Does swapping columns of a matrix cause the rows of the inverse matrix to be swapped? This question came up while I was performing some computation on a few matrices on an unrelated problem in computer science.
Let $A$ be an invertible matrix with columns $A_1, \dots A_n$. Let $B$ be its inverse, with rows $B_1, \dots, B_n$. Now construct a new matrix $\hat{A}$ by swapping two columns $A_i$ and $A_j$. Let $\hat{B}$ be the inverse of $\hat{A}$.
In my specific computations, I noticed that $\hat{B}$ was nothing more than $B$ with the rows $B_i$ and $B_j$ swapped. Is this always true? I doubt it was a coincidence because the numbers were quite random.
Note: I was working with real numbers but I'd be interested to know if the field makes any difference.
 A: Your observation is spot on. You can swap columns of a matrix by right-multiplying by a permutation matrix $P$ that is the identity matrix with the corresponding columns swapped: $\hat A = AP$. We then have $$\hat A^{-1} = (AP)^{-1} = P^{-1}A^{-1}.$$ $P$ is its own inverse, and left-multiplying by $P$ swaps the rows of $A^{-1}$ that are swapped in $P$.
A: Yes, this is always true. Note that swapping columns $i$ and $j$ is equivalent to multiplying on the right side by the elementary matrix $T_{ij}$ which is defined by swapping rows $i$ and $j$ of the identity matrix. You can check that this matrix is the inverse of itself.
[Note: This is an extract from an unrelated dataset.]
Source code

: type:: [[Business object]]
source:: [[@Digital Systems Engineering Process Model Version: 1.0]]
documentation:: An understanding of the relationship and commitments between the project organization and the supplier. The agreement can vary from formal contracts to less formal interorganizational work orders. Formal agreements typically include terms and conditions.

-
Also, multiplying by $T_{ij}$ on the left side is equivalent to swapping rows $i$ and $j$. 
So if we call your matrix $A$ then $AT_{ij}$ is the matrix that you get that swapping columns $i$ and $j$. Then its inverse is $T_{ij}A^{-1}$ which is the matrix that you get when you swap rows $i$ and $j$ in $A^{-1}$. 
A: Another way to think of it: you are just re-numbering the basis for one of the vector spaces:  The domain space for $A$, which is the range space fo $A^{-1}$.